To be primitive just means that the gcd of its coefficients is equal to 1. Thus, one can state a version of Gauss' lemma as follows.

Theorem (Gauss' lemma version 2)

Let $p(X) \in \mathbb{Z}[X]$ be a non-constant polynomial and assume that $p(X)$ is primitive. Then $p(X)$ is irreducible over $\mathbb{Z}[X]$ if and only if it is irreducible over $\mathbb{Q}[X]$.

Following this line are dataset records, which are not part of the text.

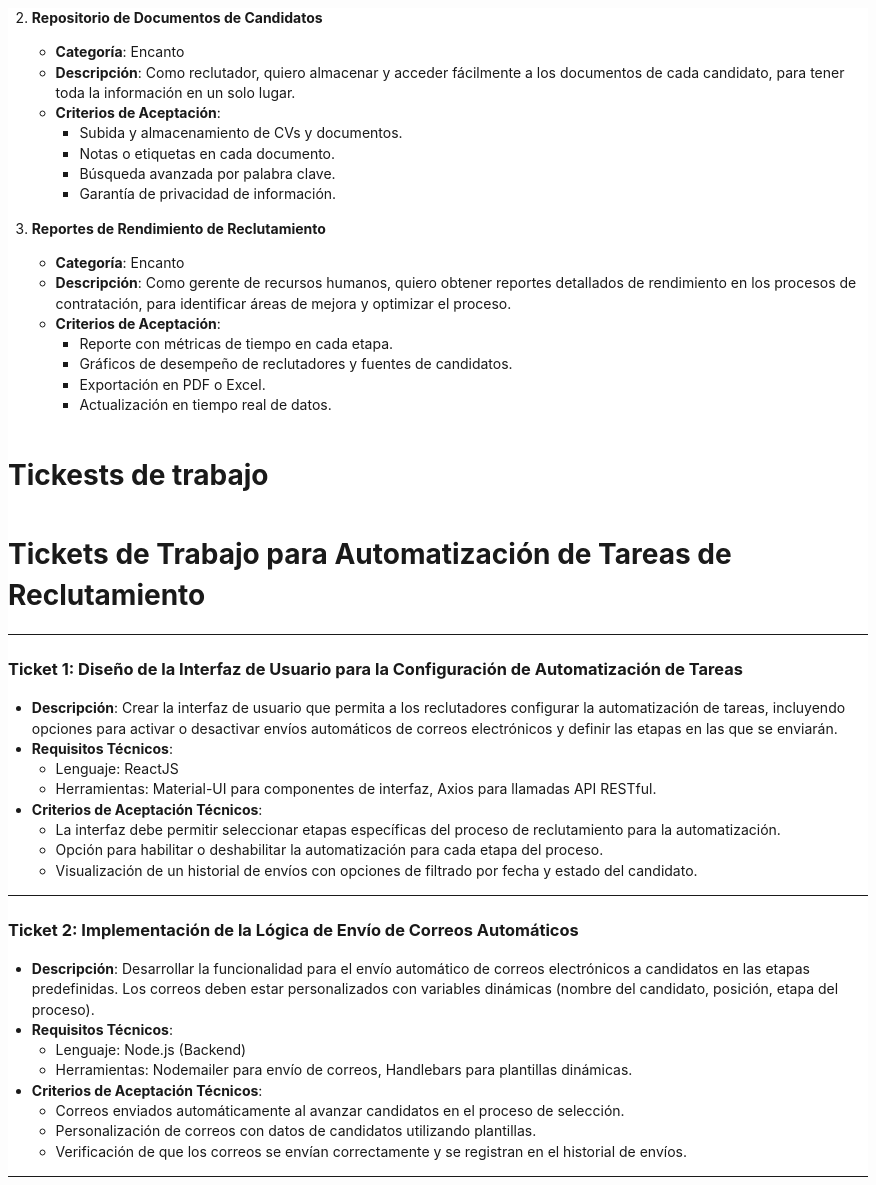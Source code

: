 2. **Repositorio de Documentos de Candidatos**
   - **Categoría**: Encanto
   - **Descripción**: Como reclutador, quiero almacenar y acceder fácilmente a los documentos de cada candidato, para tener toda la información en un solo lugar.
   - **Criterios de Aceptación**:
     - Subida y almacenamiento de CVs y documentos.
     - Notas o etiquetas en cada documento.
     - Búsqueda avanzada por palabra clave.
     - Garantía de privacidad de información.

3. **Reportes de Rendimiento de Reclutamiento**
   - **Categoría**: Encanto
   - **Descripción**: Como gerente de recursos humanos, quiero obtener reportes detallados de rendimiento en los procesos de contratación, para identificar áreas de mejora y optimizar el proceso.
   - **Criterios de Aceptación**:
     - Reporte con métricas de tiempo en cada etapa.
     - Gráficos de desempeño de reclutadores y fuentes de candidatos.
     - Exportación en PDF o Excel.
     - Actualización en tiempo real de datos.

# Tickests de trabajo

# Tickets de Trabajo para Automatización de Tareas de Reclutamiento

---

### Ticket 1: Diseño de la Interfaz de Usuario para la Configuración de Automatización de Tareas
- **Descripción**: Crear la interfaz de usuario que permita a los reclutadores configurar la automatización de tareas, incluyendo opciones para activar o desactivar envíos automáticos de correos electrónicos y definir las etapas en las que se enviarán.
- **Requisitos Técnicos**: 
  - Lenguaje: ReactJS
  - Herramientas: Material-UI para componentes de interfaz, Axios para llamadas API RESTful.
- **Criterios de Aceptación Técnicos**:
  - La interfaz debe permitir seleccionar etapas específicas del proceso de reclutamiento para la automatización.
  - Opción para habilitar o deshabilitar la automatización para cada etapa del proceso.
  - Visualización de un historial de envíos con opciones de filtrado por fecha y estado del candidato.

---

### Ticket 2: Implementación de la Lógica de Envío de Correos Automáticos
- **Descripción**: Desarrollar la funcionalidad para el envío automático de correos electrónicos a candidatos en las etapas predefinidas. Los correos deben estar personalizados con variables dinámicas (nombre del candidato, posición, etapa del proceso).
- **Requisitos Técnicos**:
  - Lenguaje: Node.js (Backend)
  - Herramientas: Nodemailer para envío de correos, Handlebars para plantillas dinámicas.
- **Criterios de Aceptación Técnicos**:
  - Correos enviados automáticamente al avanzar candidatos en el proceso de selección.
  - Personalización de correos con datos de candidatos utilizando plantillas.
  - Verificación de que los correos se envían correctamente y se registran en el historial de envíos.

---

In your case, your polynomial $p(X) = X^3 - 2X - 2 \in \mathbb{Z}[X]$ is clearly primitive, so you can deduce irreducibility over $\mathbb{Q}$ from irreducibility over $\mathbb{Z}$ by applying Gauss' lemma along with your preferred irreducibility criterion over $\mathbb{Z}$.

Answer 2

You solve it by noting that the polynomial is monic, which means that a factorisation over the rationals gives a factorisation over the integers (or contrapositively: of the is no non-trivial factorisation over the integers, then there are none over the rationals). And over the integers you can use Eisenstein without any issues.

Answer 3

Suppose that $p/q\in\mathbb Q$ is a root of this polynomial, with $p,q$ coprime integers. Then you have that $$\frac{p^3}{q^3}-2\frac{p}{q}-2=0$$ or, by doing a bit of algebra, $$p^3=2q^2 (p+q)$$ from which you can derive a contradiction.